Tuesday, April 16, 2024

Got 1 min? The last ‘virgin’ island in the Riviera Maya is for sale

If you’ve ever fantasized about owning a private island in Mexico, now is your big chance. Cayo Culebra, the last untouched island of the Riviera Maya, is up for sale at a reported price of US $68 million, or more than 1.1 billion pesos.

The 36-hectare island is located in Ascensión Bay, off the coast of the Yucatán Peninsula, and is part of the Sian Ka’an Biosphere Reserve, declared a UNESCO World Heritage Site in 1987. 

It is an uninhabited “natural paradise” with abundant birds and plant life, according to  newspaper El Financiero.

Mexico has designated Cayo Culebra as a Protected Natural Area (ANP) for more than 30 years. IAD Group, the European real estate network selling the property, specifies that the National Commission for Protected Areas (Conanp) will retain control over the island and whoever buys the island can build on only 10% of it and any construction will be limited to cabins, bungalows and palapas.

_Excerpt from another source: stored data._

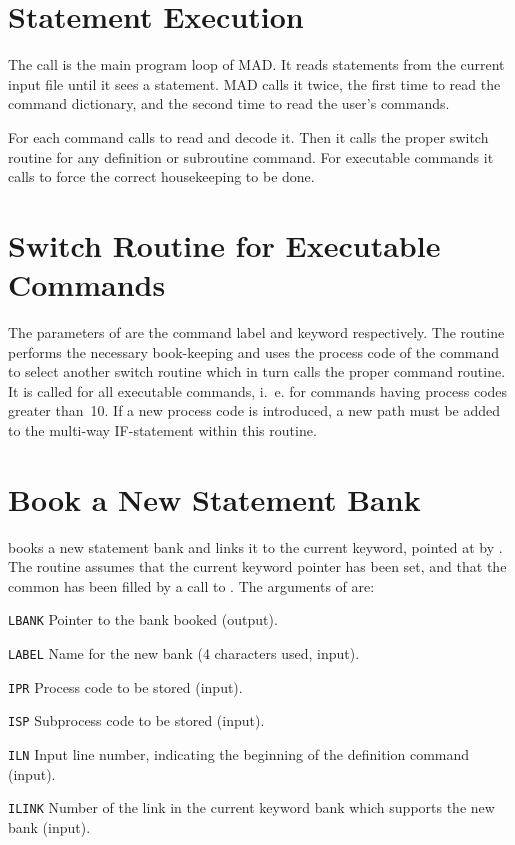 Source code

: \section{Statement Execution}
\label{AAMAIN}
The call
is the main program loop of MAD.
It reads statements from the current input file until it sees a
 statement.
MAD calls it twice,
the first time to read the command dictionary,
and the second time to read the user's commands.

For each command  calls  to read and
decode it.
Then it calls the proper switch routine for any definition or
subroutine command.
For executable commands it calls  to force the correct
housekeeping to be done.

\section{Switch Routine for Executable Commands}
\label{AAEXEC}
The parameters of  are the command label and keyword
respectively.
The routine performs the necessary book-keeping and uses the process
code of the command to select another switch routine which in turn
calls the proper command routine.
It is called for all executable commands,
i.~e. for commands having process codes greater than~10.
If a new process code is introduced,
a new path must be added to the multi-way IF-statement within this
routine.

\section{Book a New Statement Bank}
\label{AABOOK}
books a new statement bank and links it to the current keyword,
pointed at by .
The routine assumes that the current keyword pointer 
has been set,
and that the  common has been filled by a call to
.
The arguments of  are:
\begin{mylist}
\item[\tt LBANK]
Pointer to the bank booked (output).
\item[\tt LABEL]
Name for the new bank (4 characters used, input).
\item[\tt IPR]
Process code to be stored (input).
\item[\tt ISP]
Subprocess code to be stored (input).
\item[\tt ILN]
Input line number, indicating the beginning of the definition
command (input).
\item[\tt ILINK]
Number of the link in the current keyword bank which supports
the new bank (input).
\end{mylist}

Still, IAD assures, Cayo Culebra offers potential buyers “great profitability perspectives” by attracting a “high-end clientele looking for a unique and nature-friendly experience.”

Located 12 kilometers off the coast at its nearest point to land — and 56 kilometers south of Tulum, Quintana Roo — the island is reachable by private plane or boat. The shortest boat trip would be from Punta Allen, but it can also be reached via water from Playa del Carmen, Tulum or Bacalar.

In Spanish, culebra refers to a snake, particularly a small, non-venomous one. Cayo means “cay,” often spelled “key,” which is a low-lying island formed on top of a coral reef.

A  listing for the island on IAD’s website calls Cayo Culebra “The mysterious island.”

“If you’ve always dreamed of investing in an ecological tourism project while enjoying the splendors of the Riviera Maya, Cayo Culebra is an opportunity not to be missed!” the site says.

Despite its restrictions, IAD is promoting Cayo Culebra as a golden opportunity for development. 

“With all permits and documentation in order, the island is ready to welcome thousands of tourists annually, as it is possible to build on 10% of the island’s surface, to develop, for example, hotels or bungalows on stilts.”